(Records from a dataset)
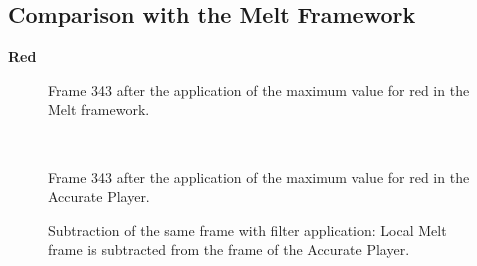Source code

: \documentclass[../MasterThesis.tex]{subfiles}
\begin{document}
\vspace*{-0.4em}

\subsection*{Comparison with the Melt Framework}

\vspace*{-0.4em}


\textbf{Red}

\vspace*{-1.4em}

\begin{minipage}{0.48\textwidth}
	
	\begin{figure}[H]
		\begin{center}
			\caption[]{\small Frame 343 after the application of the maximum value for red in the Melt framework.}
		\end{center}
	\end{figure}
\end{minipage}\begin{minipage}{0.04\textwidth}
	\ 
\end{minipage}\begin{minipage}{0.48\textwidth}
	
	\begin{figure}[H]
		\begin{center}
			\caption[]{\small Frame 343 after the application of the maximum value for red in the Accurate Player.}
		\end{center}
	\end{figure}
\end{minipage}

\vspace*{-1em}

\begin{figure}[H]
	\begin{center}
		\caption[]{\small Subtraction of the same frame with filter application: Local Melt frame is subtracted from the frame of the Accurate Player.}
	\end{center}
\end{figure}
\end{document}
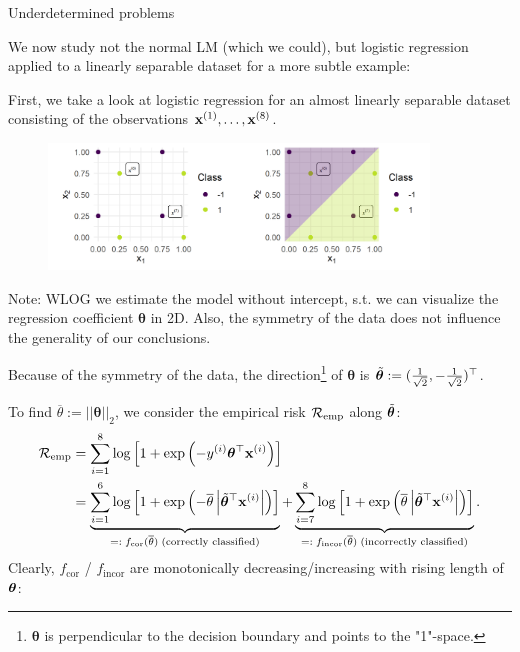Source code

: \documentclass[11pt,compress,t,notes=noshow, xcolor=table]{beamer}
\begin{document}
\begin{vbframe} {Underdetermined problems}
\framebreak
\begin{footnotesize}
We now study not the normal LM (which we could), but logistic regression applied to a linearly separable dataset for a more subtle example:

\medskip
First, we take a look at logistic regression for an almost linearly separable dataset consisting of the observations $\mathbf{x}^{(1)}, \dots, \mathbf{x}^{(8)}$.
\vfill

\begin{figure}
\includegraphics[width=0.9\textwidth]{figure/underdetermined_problem_01.png}\\
\end{figure}


Note: WLOG we estimate the
model without intercept, s.t. we can visualize the regression coefficient 
$\bm{\theta}$ in 2D. Also, the symmetry of the data does not influence the generality of our conclusions.
\end{footnotesize}

\framebreak
\begin{footnotesize}
Because of the symmetry of the data, the direction\footnote[frame]{$\bm{\theta}$ is perpendicular to the decision boundary and points to the "1"-space.} of $\bm{\theta}$ is $\tilde{\bm{\theta}} := (\frac{1}{\sqrt{2}}, -\frac{1}{\sqrt{2}})^\top$.

\medskip

To find $\overline{\theta} := ||\bm{\theta}||_2$, we consider the empirical risk $\mathcal{R}_{\text{emp}}$ along $\tilde{\bm{\theta}}$:
\begin{align*}
\mathcal{R}_{\text{emp}} &= \sum^8_{i=1} \log \left[1 + \exp \left(-y^{(i)}\bm{\theta}^\top \mathbf{x}^{(i)}\right)\right] \\
&= \underbrace{\sum^6_{i=1} \log \left[1 + \exp \left(- \overline{\theta} \left|\tilde{\bm{\theta}}^\top \mathbf{x}^{(i)}\right|\right)\right]}_{=: \; f_{\text{cor}}(\overline{\theta}) \;\text{(correctly classified)}} +
\underbrace{\sum^8_{i=7}\log \left[1 + \exp \left( \overline{\theta} \left| \tilde{\bm{\theta}}^\top \mathbf{x}^{(i)}\right|\right)\right]}_{=:\; f_{\text{incor}}(\overline{\theta}) \;\text{(incorrectly classified)}}.
\end{align*}
Clearly, $f_{\text{cor}}$ / $f_{\text{incor}}$ are monotonically decreasing/increasing with rising length of $\bm{\theta}$:


\end{footnotesize}
\end{vbframe}
\end{document}
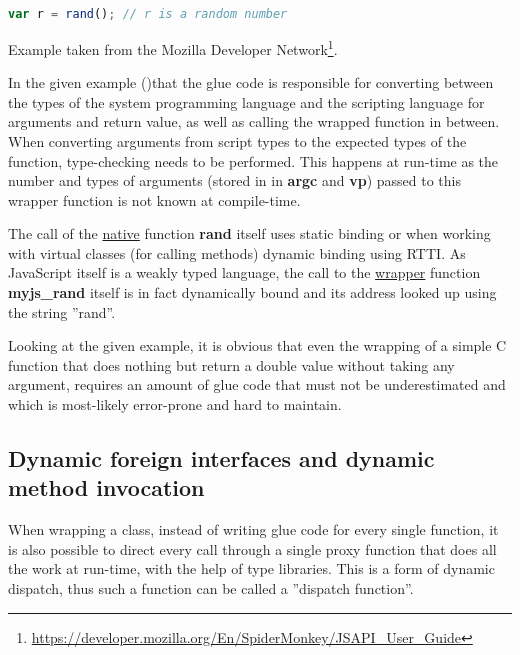 \begin{lstlisting}[language=JavaScript, caption=Using a C function from SpiderMonkey]
var r = rand();	// r is a random number
\end{lstlisting}

Example taken from the Mozilla Developer Network\footnote{\url{https://developer.mozilla.org/En/SpiderMonkey/JSAPI_User_Guide}}.

In the given example ()that the glue code is responsible for converting between the types of the system programming language and the scripting language for arguments and return value, as well as calling the wrapped function in between. When converting arguments from script types to the expected types of the function, type-checking needs to be performed. This happens at run-time as the number and types of arguments (stored in in \textbf{argc} and \textbf{vp}) passed to this wrapper function is not known at compile-time.

The call of the \underline{native} function \textbf{rand} itself uses static binding or when working with virtual classes (for calling methods) dynamic binding using RTTI. As JavaScript itself is a weakly typed language, the call to the \underline{wrapper} function \textbf{myjs\_rand} itself is in fact dynamically bound and its address looked up using the string ''rand''.

Looking at the given example, it is obvious that even the wrapping of a simple C function that does nothing but return a double value without taking any argument, requires an amount of glue code that must not be underestimated and which is most-likely error-prone and hard to maintain.


\subsection{Dynamic foreign interfaces and dynamic method invocation}
\label{sec:DynamicForeignInterfaces}

When wrapping a class, instead of writing glue code for every single function, it is also possible to direct every call through a single proxy function that does all the work at run-time, with the help of type libraries. This is a form of dynamic dispatch, thus such a function can be called a ''dispatch function''.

(WHAT YOU HAVE TO DO) Write out the records once more, exactly as they stand, with no images.

(RESPONSE BELOW)
Source code

: \documentclass[../MasterThesis.tex]{subfiles}
\begin{document}
\vspace*{-0.4em}

\subsection*{Comparison with the Melt Framework}

\vspace*{-0.4em}


\textbf{Red}

\vspace*{-1.4em}

\begin{minipage}{0.48\textwidth}
	
	\begin{figure}[H]
		\begin{center}
			\caption[]{\small Frame 343 after the application of the maximum value for red in the Melt framework.}
		\end{center}
	\end{figure}
\end{minipage}\begin{minipage}{0.04\textwidth}
	\ 
\end{minipage}\begin{minipage}{0.48\textwidth}
	
	\begin{figure}[H]
		\begin{center}
			\caption[]{\small Frame 343 after the application of the maximum value for red in the Accurate Player.}
		\end{center}
	\end{figure}
\end{minipage}

\vspace*{-1em}

\begin{figure}[H]
	\begin{center}
		\caption[]{\small Subtraction of the same frame with filter application: Local Melt frame is subtracted from the frame of the Accurate Player.}
	\end{center}
\end{figure}
\end{document}
Source code

: \documentclass[11pt,compress,t,notes=noshow, xcolor=table]{beamer}
\begin{document}
\begin{vbframe} {Underdetermined problems}
\framebreak
\begin{footnotesize}
We now study not the normal LM (which we could), but logistic regression applied to a linearly separable dataset for a more subtle example:

\medskip
First, we take a look at logistic regression for an almost linearly separable dataset consisting of the observations $\mathbf{x}^{(1)}, \dots, \mathbf{x}^{(8)}$.
\vfill

\begin{figure}
\includegraphics[width=0.9\textwidth]{figure/underdetermined_problem_01.png}\\
\end{figure}


Note: WLOG we estimate the
model without intercept, s.t. we can visualize the regression coefficient 
$\bm{\theta}$ in 2D. Also, the symmetry of the data does not influence the generality of our conclusions.
\end{footnotesize}

\framebreak
\begin{footnotesize}
Because of the symmetry of the data, the direction\footnote[frame]{$\bm{\theta}$ is perpendicular to the decision boundary and points to the "1"-space.} of $\bm{\theta}$ is $\tilde{\bm{\theta}} := (\frac{1}{\sqrt{2}}, -\frac{1}{\sqrt{2}})^\top$.

\medskip

To find $\overline{\theta} := ||\bm{\theta}||_2$, we consider the empirical risk $\mathcal{R}_{\text{emp}}$ along $\tilde{\bm{\theta}}$:
\begin{align*}
\mathcal{R}_{\text{emp}} &= \sum^8_{i=1} \log \left[1 + \exp \left(-y^{(i)}\bm{\theta}^\top \mathbf{x}^{(i)}\right)\right] \\
&= \underbrace{\sum^6_{i=1} \log \left[1 + \exp \left(- \overline{\theta} \left|\tilde{\bm{\theta}}^\top \mathbf{x}^{(i)}\right|\right)\right]}_{=: \; f_{\text{cor}}(\overline{\theta}) \;\text{(correctly classified)}} +
\underbrace{\sum^8_{i=7}\log \left[1 + \exp \left( \overline{\theta} \left| \tilde{\bm{\theta}}^\top \mathbf{x}^{(i)}\right|\right)\right]}_{=:\; f_{\text{incor}}(\overline{\theta}) \;\text{(incorrectly classified)}}.
\end{align*}
Clearly, $f_{\text{cor}}$ / $f_{\text{incor}}$ are monotonically decreasing/increasing with rising length of $\bm{\theta}$:


\end{footnotesize}
\end{vbframe}
\end{document}
 \begin{lstlisting}[language=JavaScript, caption=Using a C function from SpiderMonkey]
var r = rand();	// r is a random number
\end{lstlisting}

Example taken from the Mozilla Developer Network\footnote{\url{https://developer.mozilla.org/En/SpiderMonkey/JSAPI_User_Guide}}.

In the given example ()that the glue code is responsible for converting between the types of the system programming language and the scripting language for arguments and return value, as well as calling the wrapped function in between. When converting arguments from script types to the expected types of the function, type-checking needs to be performed. This happens at run-time as the number and types of arguments (stored in in \textbf{argc} and \textbf{vp}) passed to this wrapper function is not known at compile-time.

The call of the \underline{native} function \textbf{rand} itself uses static binding or when working with virtual classes (for calling methods) dynamic binding using RTTI. As JavaScript itself is a weakly typed language, the call to the \underline{wrapper} function \textbf{myjs\_rand} itself is in fact dynamically bound and its address looked up using the string ''rand''.

Looking at the given example, it is obvious that even the wrapping of a simple C function that does nothing but return a double value without taking any argument, requires an amount of glue code that must not be underestimated and which is most-likely error-prone and hard to maintain.


\subsection{Dynamic foreign interfaces and dynamic method invocation}
\label{sec:DynamicForeignInterfaces}

When wrapping a class, instead of writing glue code for every single function, it is also possible to direct every call through a single proxy function that does all the work at run-time, with the help of type libraries. This is a form of dynamic dispatch, thus such a function can be called a ''dispatch function''.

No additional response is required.